If your project is growing, you might want to consider building higher cavitation tooling. If you started with a two-cavity mold, there could be significant cost savings from moving to a four-cavity mold. In some cases, that cost savings could yield a return on investment within a year. Designing new tooling also gives you an opportunity to update or optimize part designs. Making design changes such as reducing wall thickness, changing gate designs, and increasing cooling capacity could also yield long-term cost savings.
For more complicated molds using hydraulic systems, unscrewing cores, and other types of actions, it becomes even more important to address potential failure points before your mold reaches the end of its usable life. . Your molder should be able to disassemble a mold, check dimensions, and inspect your mold. From there, they should be able to tell you some potential wear points and provide advice on proactive maintenance. More complicated molds are less likely to be economical to replace. However, with proper maintenance and some planning, a well-built class 101 or class 102 mold can far exceed cycle expectations.
When is complete replacement necessary?
At a certain point in a mold’s life, the time required to rework the tooling, replace components, and repair damage simply isn’t worth the investment. In the end, an injection mold is an asset to your company that’s producing a product you need to run your business. Ensuring that the mold is performing well and doesn’t reach complete failure is critical to avoiding downtime and keeping your supply chain moving. Below are a few signs that a mold needs significant attention. If you find that several or all of these issues are present, it might be time to consider completely replacing the mold.
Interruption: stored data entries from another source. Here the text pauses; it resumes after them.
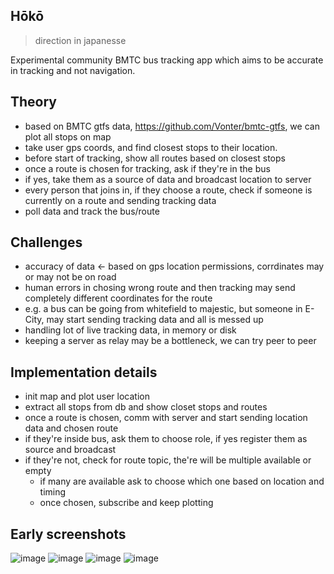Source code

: ## Hōkō
> direction in japanesse

Experimental community BMTC bus tracking app which aims to be accurate in tracking and not navigation.

## Theory
- based on BMTC gtfs data, https://github.com/Vonter/bmtc-gtfs, we can plot all stops on map
- take user gps coords, and find closest stops to their location.
- before start of tracking, show all routes based on closest stops
- once a route is chosen for tracking, ask if they're in the bus
- if yes, take them as a source of data and broadcast location to server
- every person that joins in, if they choose a route, check if someone is currently on a route and sending tracking data
- poll data and track the bus/route


## Challenges
- accuracy of data <- based on gps location permissions, corrdinates may or may not be on road
- human errors in chosing wrong route and then tracking may send completely different coordinates for the route
- e.g. a bus can be going from whitefield to majestic, but someone in E-City, may start sending tracking data and all is messed up
- handling lot of live tracking data, in memory or disk
- keeping a server as relay may be a bottleneck, we can try peer to peer

## Implementation details
- init map and plot user location
- extract all stops from db and show closet stops and routes
- once a route is chosen, comm with server and start sending location data and chosen route
- if they're inside bus, ask them to choose role, if yes register them as source and broadcast
- if they're not, check for route topic, the're will be multiple available or empty
  - if many are available ask to choose which one based on location and timing
  - once chosen, subscribe and keep plotting

## Early screenshots
![image](https://github.com/user-attachments/assets/a2565e68-fc7a-4bb1-9437-7f9898bb8a9b)
![image](https://github.com/user-attachments/assets/63473e8b-cc46-4979-a09d-6bae0c970951)
![image](https://github.com/user-attachments/assets/a13c4db3-9720-4968-8ec4-afdd74e85e4a)
![image](https://github.com/user-attachments/assets/5916564a-88e3-4cc4-824b-7371ba7814be)
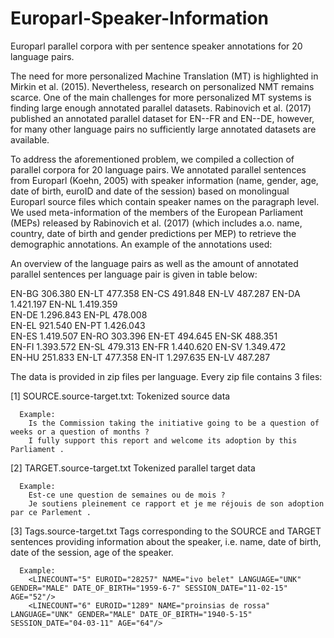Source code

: # Europarl-Speaker-Information
Europarl parallel corpora with per sentence speaker annotations for 20 language pairs.

The need for more personalized Machine Translation (MT) is highlighted in Mirkin et al. (2015). Nevertheless, research on personalized NMT remains scarce. One of the main challenges for more personalized MT systems is finding large enough annotated parallel datasets. Rabinovich et al. (2017) published an annotated parallel dataset for EN--FR and EN--DE, however, for many other language pairs no sufficiently large annotated datasets are available.

To address the aforementioned problem, we compiled a collection of parallel corpora for 20 language pairs. We annotated parallel sentences from Europarl (Koehn, 2005) with speaker information (name, gender, age, date of birth, euroID and date of the session) based on monolingual Europarl source files which contain speaker names on the paragraph level. We used meta-information of the members of the European Parliament (MEPs) released by Rabinovich et al. (2017) (which includes a.o. name, country, date of birth and gender predictions per MEP) to retrieve the demographic annotations. An example of the annotations used:

An overview of the language pairs as well as the amount of annotated parallel sentences per language pair is given in table below:

  EN-BG		306.380
  EN-LT		477.358 
  EN-CS		491.848
  EN-LV		487.287	
  EN-DA	  1.421.197
  EN-NL		1.419.359  
  EN-DE  	1.296.843
  EN-PL		478.008  
  EN-EL		921.540
  EN-PT		1.426.043	  
  EN-ES		1.419.507
  EN-RO		303.396	
  EN-ET		494.645
  EN-SK		488.351  
  EN-FI 	1.393.572
  EN-SL		479.313	
  EN-FR		1.440.620
  EN-SV		1.349.472	
  EN-HU		251.833
  EN-LT		477.358	
  EN-IT		1.297.635
  EN-LV		487.287	

The data is provided in zip files per language. Every zip file contains 3 files:
 
  [1] SOURCE.source-target.txt:
      Tokenized source data 
      
      Example:
        Is the Commission taking the initiative going to be a question of weeks or a question of months ?
        I fully support this report and welcome its adoption by this Parliament .

  [2] TARGET.source-target.txt
      Tokenized parallel target data
      
      Example:
        Est-ce une question de semaines ou de mois ?
        Je soutiens pleinement ce rapport et je me réjouis de son adoption par ce Parlement .

  [3] Tags.source-target.txt
      Tags corresponding to the SOURCE and TARGET sentences providing information about the speaker, i.e. name, date of birth, date of the session, age of the speaker.
      
      Example:
        <LINECOUNT="5" EUROID="28257" NAME="ivo belet" LANGUAGE="UNK" GENDER="MALE" DATE_OF_BIRTH="1959-6-7" SESSION_DATE="11-02-15" AGE="52"/>
        <LINECOUNT="6" EUROID="1289" NAME="proinsias de rossa" LANGUAGE="UNK" GENDER="MALE" DATE_OF_BIRTH="1940-5-15" SESSION_DATE="04-03-11" AGE="64"/>




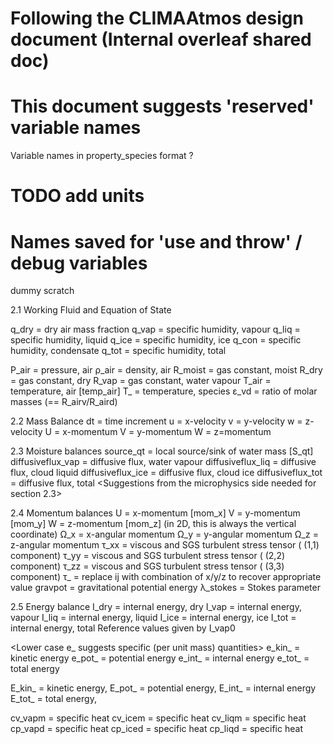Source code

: # Following the CLIMAAtmos design document (Internal overleaf shared doc)
# This document suggests 'reserved' variable names

Variable names in property_species format ? 
# TODO add units
# Names saved for 'use and throw' / debug variables
dummy
scratch

2.1  Working Fluid and Equation of State

q_dry = dry air mass fraction
q_vap = specific humidity, vapour
q_liq = specific humidity, liquid
q_ice = specific humidity, ice
q_con = specific humidity, condensate
q_tot = specific humidity, total

P_air           = pressure, air 
ρ_air           = density, air
R_moist         = gas constant, moist
R_dry           = gas constant, dry
R_vap           = gas constant, water vapour
T_air           = temperature, air [temp_air]
T_<species>     = temperature, species
ε_vd            = ratio of molar masses (== R_airv/R_aird)

2.2 Mass Balance
dt              = time increment
u               = x-velocity 
v               = y-velocity
w               = z-velocity
U		= x-momentum 
V		= y-momentum
W		= z=momentum 

2.3 Moisture balances 
source_qt           = local source/sink of water mass [S_qt]
diffusiveflux_vap   = diffusive flux, water vapour
diffusiveflux_liq   = diffusive flux, cloud liquid
diffusiveflux_ice   = diffusive flux, cloud ice
diffusiveflux_tot   = diffusive flux, total
<Suggestions from the microphysics side needed for section 2.3>

2.4 Momentum balances
U               = x-momentum [mom_x]
V               = y-momentum [mom_y]
W               = z-momentum [mom_z] (in 2D, this is always the vertical coordinate)
Ω_x             = x-angular momentum
Ω_y             = y-angular momentum
Ω_z             = z-angular momentum
τ_xx            = viscous and SGS turbulent stress tensor ( (1,1) component)
τ_yy            = viscous and SGS turbulent stress tensor ( (2,2) component)
τ_zz            = viscous and SGS turbulent stress tensor ( (3,3) component)
τ_<ij>          = replace ij with combination of x/y/z to recover appropriate value
gravpot         = gravitational potential energy 
λ_stokes        = Stokes parameter

2.5 Energy balance
I_dry        = internal energy, dry
I_vap        = internal energy, vapour
I_liq        = internal energy, liquid
I_ice        = internal energy, ice
I_tot        = internal energy, total
Reference values given by
I_vap0       

<Lower case e_<type> suggests specific (per unit mass) quantities>
e_kin_<spe>      = kinetic energy
e_pot_<spe>      = potential energy
e_int_<spe>      = internal energy
e_tot_<spe>      = total energy

E_kin_<spe>      = kinetic energy,
E_pot_<spe>      = potential energy,
E_int_<spe>      = internal energy
E_tot_<spe>      = total energy, 

cv_vapm         = specific heat
cv_icem         = specific heat
cv_liqm         = specific heat
cp_vapd         = specific heat
cp_iced         = specific heat
cp_liqd         = specific heat 
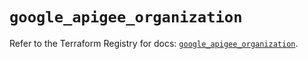 # `google_apigee_organization`

Refer to the Terraform Registry for docs: [`google_apigee_organization`](https://registry.terraform.io/providers/hashicorp/google/6.7.0/docs/resources/apigee_organization).
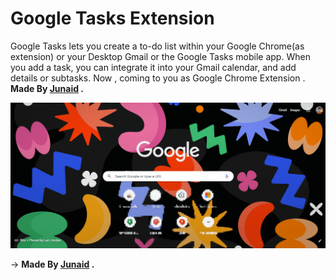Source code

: # Google Tasks Extension

Google Tasks lets you create a to-do list within your Google Chrome(as extension) or your Desktop Gmail or the Google Tasks mobile app. When you add a task, you can integrate it into your Gmail calendar, and add details or subtasks. Now , coming to you as Google Chrome Extension . 
**Made By [Junaid](https://abujuni.dev) .**

![demo](demo.gif)

-> **Made By [Junaid](https://abujuni.dev) .**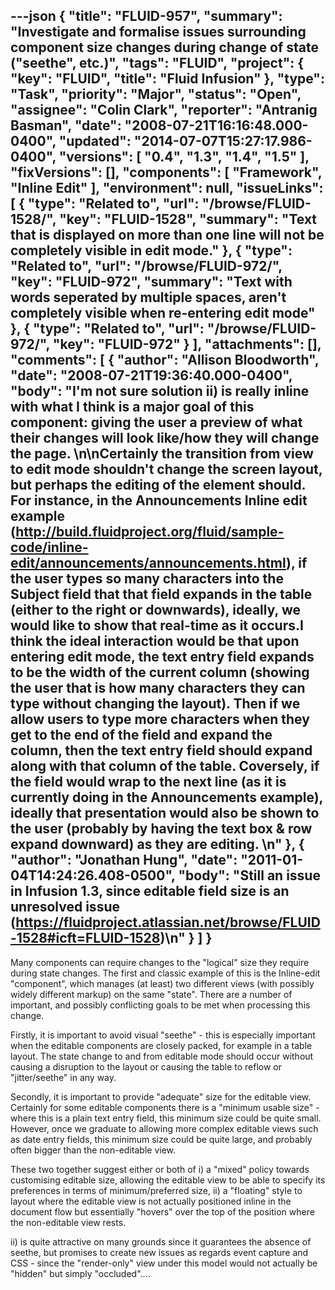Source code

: ---json
{
  "title": "FLUID-957",
  "summary": "Investigate and formalise issues surrounding component size changes during change of state (\"seethe\", etc.)",
  "tags": "FLUID",
  "project": {
    "key": "FLUID",
    "title": "Fluid Infusion"
  },
  "type": "Task",
  "priority": "Major",
  "status": "Open",
  "assignee": "Colin Clark",
  "reporter": "Antranig Basman",
  "date": "2008-07-21T16:16:48.000-0400",
  "updated": "2014-07-07T15:27:17.986-0400",
  "versions": [
    "0.4",
    "1.3",
    "1.4",
    "1.5"
  ],
  "fixVersions": [],
  "components": [
    "Framework",
    "Inline Edit"
  ],
  "environment": null,
  "issueLinks": [
    {
      "type": "Related to",
      "url": "/browse/FLUID-1528/",
      "key": "FLUID-1528",
      "summary": "Text that is displayed on more than one line will not be completely visible in edit mode."
    },
    {
      "type": "Related to",
      "url": "/browse/FLUID-972/",
      "key": "FLUID-972",
      "summary": "Text with words seperated by multiple spaces, aren't completely  visible when re-entering edit mode"
    },
    {
      "type": "Related to",
      "url": "/browse/FLUID-972/",
      "key": "FLUID-972"
    }
  ],
  "attachments": [],
  "comments": [
    {
      "author": "Allison Bloodworth",
      "date": "2008-07-21T19:36:40.000-0400",
      "body": "I'm not sure solution ii) is really inline with what I think is a major goal of this component: giving the user a preview of what their changes will look like/how they will change the page.&#x20;\n\nCertainly the transition from view to edit mode shouldn't change the screen layout, but perhaps the editing of the element should. For instance, in the Announcements Inline edit example (<http://build.fluidproject.org/fluid/sample-code/inline-edit/announcements/announcements.html>), if the user types so many characters into the Subject field that that field expands in the table (either to the right or downwards), ideally, we would like to show that real-time as it occurs.I think the ideal interaction would be that upon entering edit mode, the text entry field expands to be the width of the current column (showing the user that is how many characters they can type without changing the layout). Then if we allow users to type more characters when they get to the end of the field and expand the column, then the text entry field should expand along with that column of the table. Coversely, if the field would wrap to the next line (as it is currently doing in the Announcements example), ideally that presentation would also be shown to the user (probably by having the text box & row expand downward) as they are editing.&#x20;\n"
    },
    {
      "author": "Jonathan Hung",
      "date": "2011-01-04T14:24:26.408-0500",
      "body": "Still an issue in Infusion 1.3, since editable field size is an unresolved issue (<https://fluidproject.atlassian.net/browse/FLUID-1528#icft=FLUID-1528>)\n"
    }
  ]
}
---
Many components can require changes to the "logical" size they require during state changes. The first and classic example of this is the Inline-edit "component", which manages (at least) two different views (with possibly widely different markup) on the same "state". There are a number of important, and possibly conflicting goals to be met when processing this change.

Firstly, it is important to avoid visual "seethe" - this is especially important when the editable components are closely packed, for example in a table layout. The state change to and from editable mode should occur without causing a disruption to the layout or causing the table to reflow or "jitter/seethe" in any way.

Secondly, it is important to provide "adequate" size for the editable view. Certainly for some editable components there is a "minimum usable size" - where this is a plain text entry field, this minimum size could be quite small. However, once we graduate to allowing more complex editable views such as date entry fields, this minimum size could be quite large, and probably often bigger than the non-editable view.

These two together suggest either or both of i) a "mixed" policy towards customising editable size, allowing the editable view to be able to specify its preferences in terms of minimum/preferred size, ii) a "floating" style to layout where the editable view is not actually positioned inline in the document flow but essentially "hovers" over the top of the position where the non-editable view rests.

ii) is quite attractive on many grounds since it guarantees the absence of seethe, but promises to create new issues as regards event capture and CSS - since the "render-only" view under this model would not actually be "hidden" but simply "occluded"....

        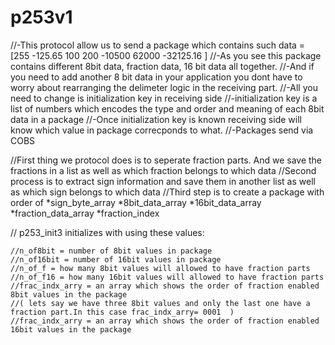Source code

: # p253v1

//-This protocol allow us to send a package which contains such data =  [255  -125.65 100 200 -10500 62000 -32125.16 ]
//-As you see this package contains different 8bit data, fraction data, 16 bit data all together. 
//-And if you need to add another 8 bit data in your application you dont have to worry about rearranging the delimeter logic in the receiving part.
//-All you need to change is initialization key in receiving side
//-initialization key is a list of numbers which encodes the type and order  and meaning of each 8bit data in a package
//-Once initialization key is known receiving side will know which value in package correcponds to what. 
//-Packages send via COBS


//First thing we protocol does is to seperate fraction parts. And we save the fractions in a list as well as which fraction belongs to which data
//Second process is to extract sign information and save them in another list as well as which sign belongs to which data
//Third step is to create a package with order of   *sign_byte_array  *8bit_data_array *16bit_data_array *fraction_data_array *fraction_index


//  p253_init3  initializes with using these values:
	
    //n_of8bit = number of 8bit values in package
	//n_of16bit = number of 16bit values in package
	//n_of_f = how many 8bit values will allowed to have fraction parts  
	//n_of_f16 = how many 16bit values will allowed to have fraction parts  
	//frac_indx_arry = an array which shows the order of fraction enabled 8bit values in the package 
	//( lets say we have three 8bit values and only the last one have a fraction part.In this case frac_indx_arry= 0001  ) 
	//frac_indx_arry = an array which shows the order of fraction enabled 16bit values in the package 
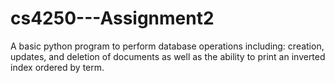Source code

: # cs4250---Assignment2
A basic python program to perform database operations including: creation, updates, and deletion of documents as well as the ability to print an inverted index ordered by term.
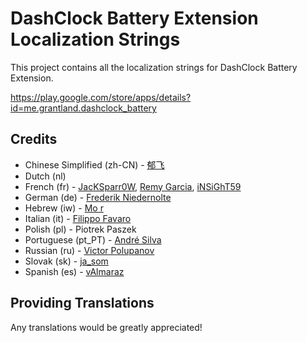 # DashClock Battery Extension Localization Strings

This project contains all the localization strings for DashClock Battery Extension.

https://play.google.com/store/apps/details?id=me.grantland.dashclock_battery


## Credits

* Chinese Simplified (zh-CN) - [郁飞](https://github.com/Felix2yu)
* Dutch (nl)
* French (fr) - [JacKSparr0W](https://github.com/JacKSparr0W), [Remy Garcia](https://github.com/remg64), [iNSiGhT59](https://github.com/iNSiGhT59)
* German (de) - [Frederik Niedernolte](https://github.com/MaluNoPeleke)
* Hebrew (iw) - [Mo r](https://plus.google.com/u/0/117226423321573290724)
* Italian (it) - [Filippo Favaro](https://github.com/filippofavaro)
* Polish (pl) - Piotrek Paszek
* Portuguese (pt_PT) - [André Silva](https://github.com/leplastic)
* Russian (ru) - [Victor Polupanov](https://github.com/androidsoft)
* Slovak (sk) - [ja_som](https://github.com/ja-som)
* Spanish (es) - [vAlmaraz](https://github.com/vAlmaraz)


## Providing Translations

Any translations would be greatly appreciated!

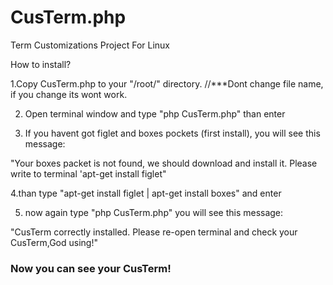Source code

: # CusTerm.php
Term  Customizations Project For Linux


How to install?

1.Copy CusTerm.php to your "/root/" directory.        //***Dont change file name, if you change its wont work.

2. Open terminal window and type "php CusTerm.php" than enter

3. If you havent got figlet and boxes pockets (first install), you will see this message: 

"Your boxes packet is not found, we should download and install it. Please write to terminal 'apt-get install figlet"

4.than type "apt-get install figlet | apt-get install boxes" and enter

5. now again type "php CusTerm.php" you will see this message:

"CusTerm correctly installed. Please re-open terminal 
and check your CusTerm,God using!"

### Now you can see your CusTerm!


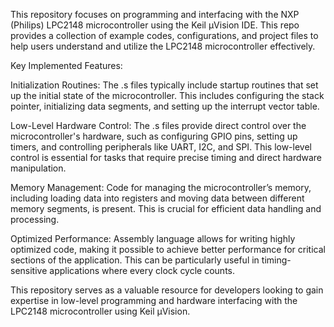 This repository focuses on programming and interfacing with the NXP (Philips) LPC2148 microcontroller using the Keil µVision IDE. This repo provides a collection of example codes, configurations, and project files to help users understand and utilize the LPC2148 microcontroller effectively.

Key Implemented Features:

Initialization Routines:
The .s files typically include startup routines that set up the initial state of the microcontroller. This includes configuring the stack pointer, initializing data segments, and setting up the interrupt vector table.

Low-Level Hardware Control:
The .s files provide direct control over the microcontroller's hardware, such as configuring GPIO pins, setting up timers, and controlling peripherals like UART, I2C, and SPI. This low-level control is essential for tasks that require precise timing and direct hardware manipulation.

Memory Management:
Code for managing the microcontroller’s memory, including loading data into registers and moving data between different memory segments, is present. This is crucial for efficient data handling and processing.

Optimized Performance:
Assembly language allows for writing highly optimized code, making it possible to achieve better performance for critical sections of the application. This can be particularly useful in timing-sensitive applications where every clock cycle counts.

This repository serves as a valuable resource for developers looking to gain expertise in low-level programming and hardware interfacing with the LPC2148 microcontroller using Keil µVision.



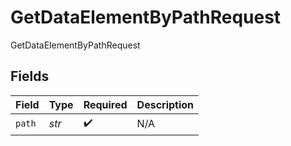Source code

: # GetDataElementByPathRequest

GetDataElementByPathRequest


## Fields

| Field              | Type               | Required           | Description        |
| ------------------ | ------------------ | ------------------ | ------------------ |
| `path`             | *str*              | :heavy_check_mark: | N/A                |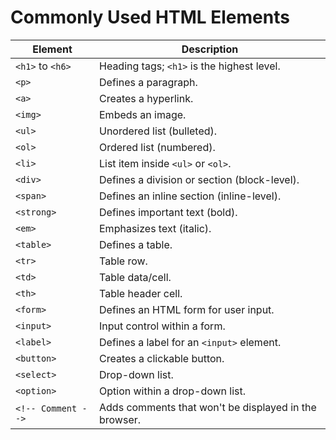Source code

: # Commonly Used HTML Elements

| Element          | Description                                              |
|------------------|----------------------------------------------------------|
| `<h1>` to `<h6>` | Heading tags; `<h1>` is the highest level.               |
| `<p>`            | Defines a paragraph.                                     |
| `<a>`            | Creates a hyperlink.                                     |
| `<img>`          | Embeds an image.                                         |
| `<ul>`           | Unordered list (bulleted).                               |
| `<ol>`           | Ordered list (numbered).                                 |
| `<li>`           | List item inside `<ul>` or `<ol>`.                       |
| `<div>`          | Defines a division or section (block-level).             |
| `<span>`         | Defines an inline section (inline-level).                |
| `<strong>`       | Defines important text (bold).                           |
| `<em>`           | Emphasizes text (italic).                                |
| `<table>`        | Defines a table.                                         |
| `<tr>`           | Table row.                                               |
| `<td>`           | Table data/cell.                                         |
| `<th>`           | Table header cell.                                       |
| `<form>`         | Defines an HTML form for user input.                     |
| `<input>`        | Input control within a form.                             |
| `<label>`        | Defines a label for an `<input>` element.                |
| `<button>`       | Creates a clickable button.                              |
| `<select>`       | Drop-down list.                                          |
| `<option>`       | Option within a drop-down list.                          |
| `<!-- Comment -->` | Adds comments that won't be displayed in the browser.  |
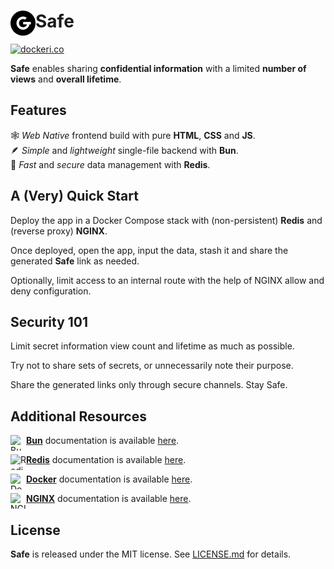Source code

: # <img align="left" width="40" height="40" alt="GoodRequest, s.r.o." src="./favicon.png">Safe

[![dockeri.co](https://dockerico.blankenship.io/image/goodrequestcom/safe)](https://hub.docker.com/r/goodrequestcom/safe)

**Safe** enables sharing **confidential information** with a limited **number of views** and **overall lifetime**.

## Features

🕸️ _Web Native_ frontend build with pure **HTML**, **CSS** and **JS**. <br>
🪶 _Simple_ and _lightweight_ single-file backend with **Bun**. <br>
🔏 _Fast_ and _secure_ data management with **Redis**.

## A (Very) Quick Start

Deploy the app in a Docker Compose stack with (non-persistent) **Redis** and (reverse proxy) **NGINX**.

Once deployed, open the app, input the data, stash it and share the generated **Safe** link as needed.

Optionally, limit access to an internal route with the help of NGINX allow and deny configuration.

## Security 101

Limit secret information view count and lifetime as much as possible.

Try not to share sets of secrets, or unnecessarily note their purpose.

Share the generated links only through secure channels. Stay Safe.

## Additional Resources

<img align="left" width="25" height="25" alt="Bun" src="https://seeklogo.com/images/B/bun-logo-A876328A1F-seeklogo.com.png">[**Bun**](https://bun.sh) documentation is available [here](https://bun.sh/docs).

<img align="left" width="25" height="25" alt="Redis" src="https://redis.io/images/favicons/favicon-32x32.png">[**Redis**](https://redis.io) documentation is available [here](https://redis.io/docs).

<img align="left" width="25" height="25" alt="Docker" src="https://www.docker.com/wp-content/uploads/2023/04/cropped-Docker-favicon-32x32.png">[**Docker**](https://www.docker.com) documentation is available [here](https://docs.docker.com).

<img align="left" width="25" height="25" alt="NGINX" src="https://www.nginx.com/wp-content/uploads/2019/10/favicon-48x48.ico">[**NGINX**](https://www.nginx.com) documentation is available [here](https://nginx.org/en/docs/).

## License

**Safe** is released under the MIT license. See [LICENSE.md](./LICENSE.md) for details.
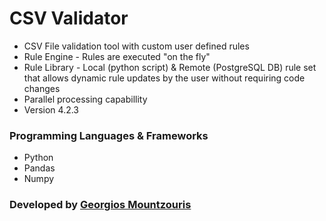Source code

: # CSV Validator

* CSV File validation tool with custom user defined rules
* Rule Engine - Rules are executed "on the fly"
* Rule Library - Local (python script) & Remote (PostgreSQL DB) rule set that allows dynamic rule updates by the user without requiring code changes
* Parallel processing capabillity
* Version 4.2.3

### Programming Languages & Frameworks
- Python
- Pandas
- Numpy

### Developed by [Georgios Mountzouris](mailto:gmountzouris@efka.gov.gr)
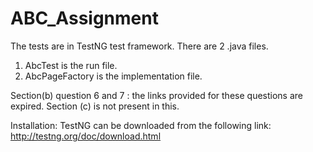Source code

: # ABC_Assignment
The tests are in TestNG test framework.
There are 2 .java files.

1. AbcTest is the run file.
2. AbcPageFactory is the implementation file.

Section(b) question 6 and 7 : the links provided for these questions are expired.
Section (c) is not present in this. 

Installation:
TestNG can be downloaded from the following link:
 http://testng.org/doc/download.html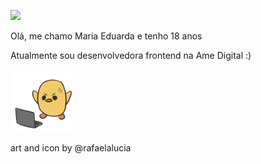 ![](https://visitor-badge.laobi.icu/badge?page_id=MaduSilva)

<p> Olá, me chamo Maria Eduarda e tenho 18 anos </p>
<p> Atualmente sou desenvolvedora frontend na Ame Digital :) </p>
<img src="https://github.com/MaduSilva/MaduSilva/blob/master/pato.png" alt="png" width="100px">

art and icon by @rafaelalucia
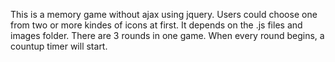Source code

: This is a memory game without ajax using jquery.
Users could choose one from two or more kindes of icons at first.
It depends on the .js files and images folder.
There are 3 rounds in one game.
When every round begins, a countup timer will start.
- Significant Flashing Issues
- If your part is flashing around ejector pins and the parting line (assuming good processing practices), the tooling is worn out.
- Dimensional Changes Over Time
- If you find that some dimensional changes are slowly developing on your parts, areas of the tooling could be washed out from the material flow.
- Cooling Issues
- If cooling lines are not maintained and cleaned properly, the injection molding process can slow because of inefficient cooling.
- Damaged Tooling Surfaces
- Tooling surfaces will wear over time (especially textured surfaces). If an injection mold is not properly maintained, issues like air traps can begin pitting the tooling surfaces.
- Wear on Actions
- More complicated injection molds with actions have more moving parts. Those components wear against each other over time and may require replacement.
- Ejection System Wear
- Ejection systems wear over time. To accommodate wear, you may need to replace pins orbushings and redrill holes oversize.
- Lock Damage
- Tooling should be designed to interlock so that the tooling does not shift while under injection pressure. Locks will wear over time and may need to be welded and reworked.
If several of the above issues sound familiar, it may be time to start planning for a replacement mold. In any case, you don’t want to wait till the last minute. Planning for replacement early can give you the space to think about the project, look at long-term cost savings and new opportunities, and allow you to potentially address any ongoing quality issues or design changes.